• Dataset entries
::::::::::
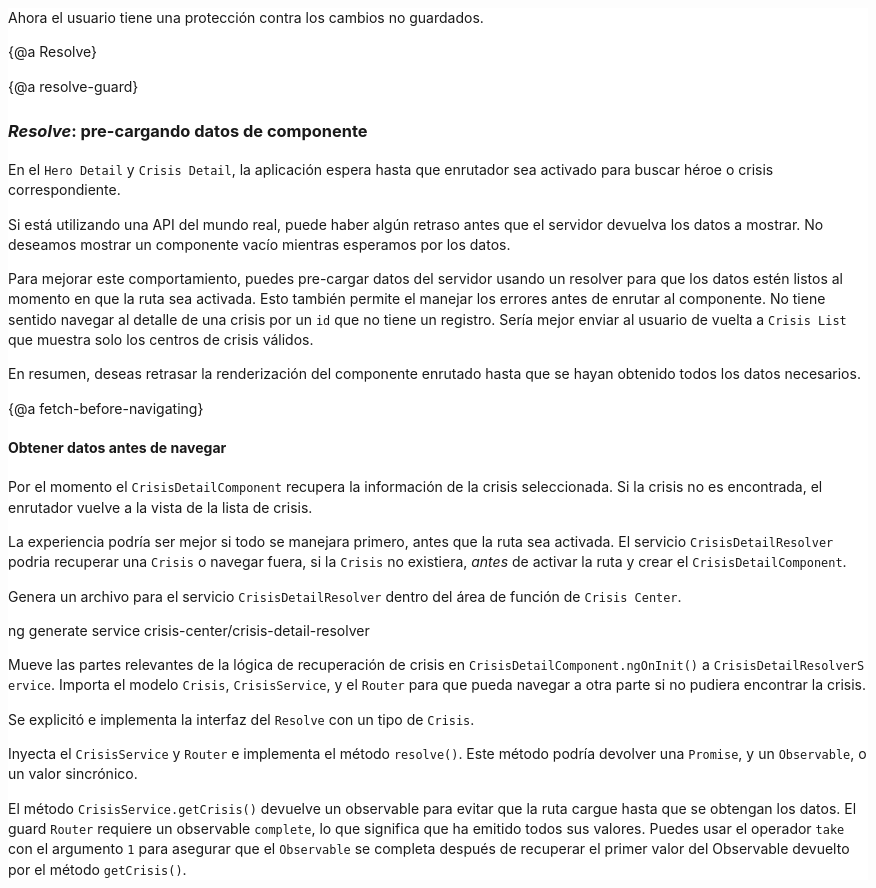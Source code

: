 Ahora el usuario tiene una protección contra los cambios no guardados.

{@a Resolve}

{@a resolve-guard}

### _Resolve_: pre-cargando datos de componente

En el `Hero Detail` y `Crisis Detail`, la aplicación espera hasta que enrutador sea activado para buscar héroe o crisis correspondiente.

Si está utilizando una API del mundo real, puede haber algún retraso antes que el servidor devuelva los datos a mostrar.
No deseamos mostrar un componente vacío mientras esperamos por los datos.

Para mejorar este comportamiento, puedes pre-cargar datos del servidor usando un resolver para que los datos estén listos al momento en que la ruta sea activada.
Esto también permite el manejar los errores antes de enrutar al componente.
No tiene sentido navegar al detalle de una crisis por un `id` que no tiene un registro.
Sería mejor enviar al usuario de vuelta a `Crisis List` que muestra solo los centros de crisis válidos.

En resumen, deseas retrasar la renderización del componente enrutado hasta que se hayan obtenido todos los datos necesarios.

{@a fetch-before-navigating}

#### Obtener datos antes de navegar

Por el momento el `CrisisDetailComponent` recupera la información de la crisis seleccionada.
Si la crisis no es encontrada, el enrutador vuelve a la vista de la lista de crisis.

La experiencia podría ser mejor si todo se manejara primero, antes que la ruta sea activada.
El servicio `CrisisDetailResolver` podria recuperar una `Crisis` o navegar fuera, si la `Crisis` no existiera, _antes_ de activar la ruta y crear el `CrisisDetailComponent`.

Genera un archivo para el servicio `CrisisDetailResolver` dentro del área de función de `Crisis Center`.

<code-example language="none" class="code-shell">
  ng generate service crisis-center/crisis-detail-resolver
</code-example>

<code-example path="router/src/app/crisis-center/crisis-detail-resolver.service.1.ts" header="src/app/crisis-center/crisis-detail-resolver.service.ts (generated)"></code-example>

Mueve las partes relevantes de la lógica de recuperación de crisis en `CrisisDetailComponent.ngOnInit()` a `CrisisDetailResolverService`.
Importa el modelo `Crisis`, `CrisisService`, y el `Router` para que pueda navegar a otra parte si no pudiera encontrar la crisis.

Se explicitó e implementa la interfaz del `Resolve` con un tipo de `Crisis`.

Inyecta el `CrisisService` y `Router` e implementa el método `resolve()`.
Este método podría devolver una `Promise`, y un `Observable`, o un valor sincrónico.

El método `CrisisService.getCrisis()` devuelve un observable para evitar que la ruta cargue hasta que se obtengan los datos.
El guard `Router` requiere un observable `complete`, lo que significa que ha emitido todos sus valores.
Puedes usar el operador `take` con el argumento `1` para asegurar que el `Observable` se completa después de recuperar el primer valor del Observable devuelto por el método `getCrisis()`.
::::::::::
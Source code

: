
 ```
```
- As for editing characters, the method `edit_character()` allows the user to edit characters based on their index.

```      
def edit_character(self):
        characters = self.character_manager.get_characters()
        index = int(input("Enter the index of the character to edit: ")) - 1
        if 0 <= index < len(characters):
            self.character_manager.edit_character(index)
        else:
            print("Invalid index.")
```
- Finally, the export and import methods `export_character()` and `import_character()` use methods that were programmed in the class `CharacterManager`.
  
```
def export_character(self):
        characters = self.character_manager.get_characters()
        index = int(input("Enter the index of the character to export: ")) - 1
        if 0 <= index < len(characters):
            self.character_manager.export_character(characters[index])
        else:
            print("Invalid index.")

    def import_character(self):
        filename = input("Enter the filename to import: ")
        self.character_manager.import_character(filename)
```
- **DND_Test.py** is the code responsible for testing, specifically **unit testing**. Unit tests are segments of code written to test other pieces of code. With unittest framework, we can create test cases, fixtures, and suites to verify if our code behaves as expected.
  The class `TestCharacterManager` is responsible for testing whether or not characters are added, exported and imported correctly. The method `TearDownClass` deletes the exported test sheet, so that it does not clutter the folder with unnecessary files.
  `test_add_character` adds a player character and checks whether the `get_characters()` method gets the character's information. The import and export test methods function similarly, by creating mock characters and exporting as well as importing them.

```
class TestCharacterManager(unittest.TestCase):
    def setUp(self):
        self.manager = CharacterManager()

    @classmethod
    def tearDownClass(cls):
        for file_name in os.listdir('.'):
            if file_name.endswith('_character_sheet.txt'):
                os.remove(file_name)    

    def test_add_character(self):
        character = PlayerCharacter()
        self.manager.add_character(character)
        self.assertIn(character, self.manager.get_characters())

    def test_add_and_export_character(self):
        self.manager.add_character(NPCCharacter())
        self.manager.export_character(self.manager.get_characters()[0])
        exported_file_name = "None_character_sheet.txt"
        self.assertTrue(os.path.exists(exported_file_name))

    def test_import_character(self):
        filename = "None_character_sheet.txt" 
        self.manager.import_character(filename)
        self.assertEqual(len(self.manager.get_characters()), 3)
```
::::::::::
• About this task
Which of the lines in the data contain the string "responsible"? Return each one.

• Response
- **DND_Test.py** is the code responsible for testing, specifically **unit testing**. Unit tests are segments of code written to test other pieces of code. With unittest framework, we can create test cases, fixtures, and suites to verify if our code behaves as expected.
  The class `TestCharacterManager` is responsible for testing whether or not characters are added, exported and imported correctly. The method `TearDownClass` deletes the exported test sheet, so that it does not clutter the folder with unnecessary files.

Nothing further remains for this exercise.